■ **The problem**:
After counting the lines below that contain "takes", reply with that number alone.

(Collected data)
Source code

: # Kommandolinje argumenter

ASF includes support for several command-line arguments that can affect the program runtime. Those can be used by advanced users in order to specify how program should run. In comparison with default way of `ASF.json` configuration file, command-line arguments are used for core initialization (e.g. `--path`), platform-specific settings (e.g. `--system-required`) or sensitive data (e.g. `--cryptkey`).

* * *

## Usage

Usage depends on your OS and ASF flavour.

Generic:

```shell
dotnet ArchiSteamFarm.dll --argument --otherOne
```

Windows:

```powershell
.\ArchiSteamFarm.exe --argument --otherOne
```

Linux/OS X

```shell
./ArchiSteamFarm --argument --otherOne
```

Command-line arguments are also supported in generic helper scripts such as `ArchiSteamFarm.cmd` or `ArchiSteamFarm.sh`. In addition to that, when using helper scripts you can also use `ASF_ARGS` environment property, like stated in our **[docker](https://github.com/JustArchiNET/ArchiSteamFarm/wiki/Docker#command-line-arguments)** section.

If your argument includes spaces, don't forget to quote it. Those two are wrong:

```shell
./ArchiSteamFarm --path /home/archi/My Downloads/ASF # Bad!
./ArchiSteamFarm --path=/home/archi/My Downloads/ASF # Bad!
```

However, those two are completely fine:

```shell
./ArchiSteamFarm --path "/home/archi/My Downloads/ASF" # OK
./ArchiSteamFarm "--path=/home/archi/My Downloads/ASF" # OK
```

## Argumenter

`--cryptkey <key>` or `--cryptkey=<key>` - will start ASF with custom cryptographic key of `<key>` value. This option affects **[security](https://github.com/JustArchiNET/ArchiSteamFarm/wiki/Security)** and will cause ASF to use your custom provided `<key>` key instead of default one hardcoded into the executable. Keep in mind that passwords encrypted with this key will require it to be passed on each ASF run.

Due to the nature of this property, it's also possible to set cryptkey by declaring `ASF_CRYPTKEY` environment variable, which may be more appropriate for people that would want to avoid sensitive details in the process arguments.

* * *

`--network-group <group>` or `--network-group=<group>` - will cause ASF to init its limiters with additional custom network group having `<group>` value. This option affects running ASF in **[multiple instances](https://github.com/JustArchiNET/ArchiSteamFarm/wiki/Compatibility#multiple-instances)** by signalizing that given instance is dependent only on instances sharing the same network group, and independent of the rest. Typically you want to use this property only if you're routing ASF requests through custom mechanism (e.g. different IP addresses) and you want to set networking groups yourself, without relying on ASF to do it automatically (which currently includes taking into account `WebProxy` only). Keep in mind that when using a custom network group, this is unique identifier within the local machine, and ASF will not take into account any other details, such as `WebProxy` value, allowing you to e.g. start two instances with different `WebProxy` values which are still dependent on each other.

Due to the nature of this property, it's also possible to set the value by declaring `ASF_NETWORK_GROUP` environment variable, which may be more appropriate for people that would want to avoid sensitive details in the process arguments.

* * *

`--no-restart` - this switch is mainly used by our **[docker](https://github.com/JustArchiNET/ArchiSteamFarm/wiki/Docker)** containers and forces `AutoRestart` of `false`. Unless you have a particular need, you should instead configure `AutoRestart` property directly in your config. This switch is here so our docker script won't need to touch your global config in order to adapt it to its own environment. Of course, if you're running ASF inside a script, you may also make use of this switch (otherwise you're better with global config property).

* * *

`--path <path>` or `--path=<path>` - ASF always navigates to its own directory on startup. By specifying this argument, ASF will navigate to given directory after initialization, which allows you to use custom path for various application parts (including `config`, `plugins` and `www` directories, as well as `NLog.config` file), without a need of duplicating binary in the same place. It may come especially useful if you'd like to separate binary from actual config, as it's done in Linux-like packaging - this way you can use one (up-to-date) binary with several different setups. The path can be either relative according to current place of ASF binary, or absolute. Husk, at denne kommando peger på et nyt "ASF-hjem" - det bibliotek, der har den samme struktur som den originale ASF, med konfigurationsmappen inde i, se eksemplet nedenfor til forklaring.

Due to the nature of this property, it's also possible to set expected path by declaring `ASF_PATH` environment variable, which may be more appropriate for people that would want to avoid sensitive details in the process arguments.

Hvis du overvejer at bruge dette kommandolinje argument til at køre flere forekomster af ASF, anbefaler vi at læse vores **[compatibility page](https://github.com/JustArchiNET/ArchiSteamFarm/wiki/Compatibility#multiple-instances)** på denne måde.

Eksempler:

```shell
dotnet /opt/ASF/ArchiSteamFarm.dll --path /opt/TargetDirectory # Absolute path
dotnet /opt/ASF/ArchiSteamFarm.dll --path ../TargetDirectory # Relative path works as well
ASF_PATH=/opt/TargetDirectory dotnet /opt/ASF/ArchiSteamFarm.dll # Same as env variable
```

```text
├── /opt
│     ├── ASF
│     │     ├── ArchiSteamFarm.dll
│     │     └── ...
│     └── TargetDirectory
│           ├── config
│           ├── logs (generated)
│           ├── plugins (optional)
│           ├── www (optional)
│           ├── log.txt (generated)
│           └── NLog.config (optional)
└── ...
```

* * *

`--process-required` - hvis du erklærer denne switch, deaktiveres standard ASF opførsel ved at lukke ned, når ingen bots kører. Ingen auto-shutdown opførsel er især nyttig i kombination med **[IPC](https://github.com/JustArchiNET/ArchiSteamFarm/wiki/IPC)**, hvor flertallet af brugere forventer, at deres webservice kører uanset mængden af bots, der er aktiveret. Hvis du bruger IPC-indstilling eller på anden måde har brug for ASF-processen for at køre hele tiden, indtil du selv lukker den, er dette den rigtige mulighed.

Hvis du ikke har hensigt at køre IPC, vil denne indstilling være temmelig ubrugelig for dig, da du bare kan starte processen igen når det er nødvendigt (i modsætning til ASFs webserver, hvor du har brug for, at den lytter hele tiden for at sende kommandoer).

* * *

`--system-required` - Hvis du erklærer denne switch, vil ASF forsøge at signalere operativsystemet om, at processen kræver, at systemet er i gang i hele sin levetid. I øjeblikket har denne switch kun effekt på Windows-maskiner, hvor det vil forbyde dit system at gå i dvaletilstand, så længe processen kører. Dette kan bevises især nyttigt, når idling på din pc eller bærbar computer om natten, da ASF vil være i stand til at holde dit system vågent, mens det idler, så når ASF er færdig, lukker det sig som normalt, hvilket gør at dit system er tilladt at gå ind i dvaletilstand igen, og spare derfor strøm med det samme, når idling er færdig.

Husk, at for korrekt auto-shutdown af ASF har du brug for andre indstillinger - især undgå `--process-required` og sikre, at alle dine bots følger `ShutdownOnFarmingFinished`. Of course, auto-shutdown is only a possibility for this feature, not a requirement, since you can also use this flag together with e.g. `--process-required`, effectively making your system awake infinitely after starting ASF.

---

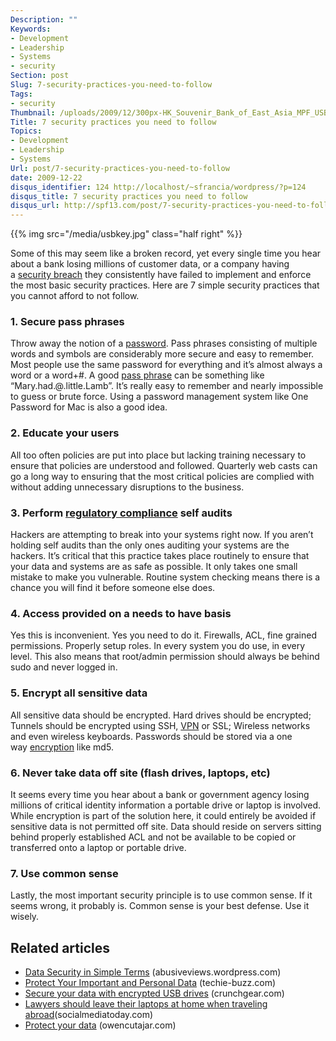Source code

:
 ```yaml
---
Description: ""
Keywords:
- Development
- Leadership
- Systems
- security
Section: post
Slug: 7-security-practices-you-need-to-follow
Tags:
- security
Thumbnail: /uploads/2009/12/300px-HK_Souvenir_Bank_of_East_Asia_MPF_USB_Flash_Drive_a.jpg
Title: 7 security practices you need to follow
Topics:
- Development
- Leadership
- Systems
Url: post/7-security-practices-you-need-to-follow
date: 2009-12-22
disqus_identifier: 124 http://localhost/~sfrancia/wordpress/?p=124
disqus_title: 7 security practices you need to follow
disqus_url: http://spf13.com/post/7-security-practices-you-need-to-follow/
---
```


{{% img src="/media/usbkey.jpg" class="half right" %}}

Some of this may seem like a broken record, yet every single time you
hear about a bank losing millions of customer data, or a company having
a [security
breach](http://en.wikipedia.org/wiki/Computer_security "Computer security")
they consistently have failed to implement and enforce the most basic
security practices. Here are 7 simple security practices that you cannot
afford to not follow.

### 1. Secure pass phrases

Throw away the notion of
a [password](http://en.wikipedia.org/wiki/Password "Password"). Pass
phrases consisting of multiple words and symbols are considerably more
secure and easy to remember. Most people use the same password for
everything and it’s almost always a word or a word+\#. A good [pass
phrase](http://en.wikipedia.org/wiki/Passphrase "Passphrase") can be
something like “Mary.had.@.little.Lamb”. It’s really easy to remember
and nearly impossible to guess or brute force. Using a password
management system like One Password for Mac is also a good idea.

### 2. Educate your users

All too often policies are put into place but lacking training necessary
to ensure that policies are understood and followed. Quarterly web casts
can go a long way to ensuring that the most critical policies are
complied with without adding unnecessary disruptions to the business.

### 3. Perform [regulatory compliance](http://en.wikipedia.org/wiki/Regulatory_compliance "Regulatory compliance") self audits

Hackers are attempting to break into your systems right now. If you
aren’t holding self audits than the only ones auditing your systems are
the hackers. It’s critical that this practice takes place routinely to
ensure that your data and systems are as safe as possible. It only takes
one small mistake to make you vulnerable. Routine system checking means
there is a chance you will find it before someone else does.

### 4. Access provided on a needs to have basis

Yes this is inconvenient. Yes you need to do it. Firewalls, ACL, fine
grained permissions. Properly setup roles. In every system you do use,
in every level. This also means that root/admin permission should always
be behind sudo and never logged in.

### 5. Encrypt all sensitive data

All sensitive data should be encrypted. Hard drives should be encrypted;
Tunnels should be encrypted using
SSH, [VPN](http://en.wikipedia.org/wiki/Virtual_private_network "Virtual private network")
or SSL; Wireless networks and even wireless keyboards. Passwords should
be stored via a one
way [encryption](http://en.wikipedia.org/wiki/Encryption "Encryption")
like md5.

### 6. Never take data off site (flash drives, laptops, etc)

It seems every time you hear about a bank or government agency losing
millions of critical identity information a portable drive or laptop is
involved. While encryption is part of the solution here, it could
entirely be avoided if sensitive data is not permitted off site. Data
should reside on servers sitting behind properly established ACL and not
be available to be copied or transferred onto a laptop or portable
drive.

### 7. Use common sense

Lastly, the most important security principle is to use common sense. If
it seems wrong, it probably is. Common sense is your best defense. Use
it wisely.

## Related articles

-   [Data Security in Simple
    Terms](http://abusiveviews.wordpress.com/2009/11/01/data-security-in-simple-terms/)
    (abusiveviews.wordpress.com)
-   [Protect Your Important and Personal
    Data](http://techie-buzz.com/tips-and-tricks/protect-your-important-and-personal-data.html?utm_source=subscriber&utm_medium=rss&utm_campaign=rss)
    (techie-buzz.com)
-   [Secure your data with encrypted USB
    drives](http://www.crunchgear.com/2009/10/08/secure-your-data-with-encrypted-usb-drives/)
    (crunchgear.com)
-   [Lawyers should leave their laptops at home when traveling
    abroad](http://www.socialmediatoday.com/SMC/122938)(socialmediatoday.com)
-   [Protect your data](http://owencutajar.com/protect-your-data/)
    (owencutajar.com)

■ **Solution to this exercise**:
2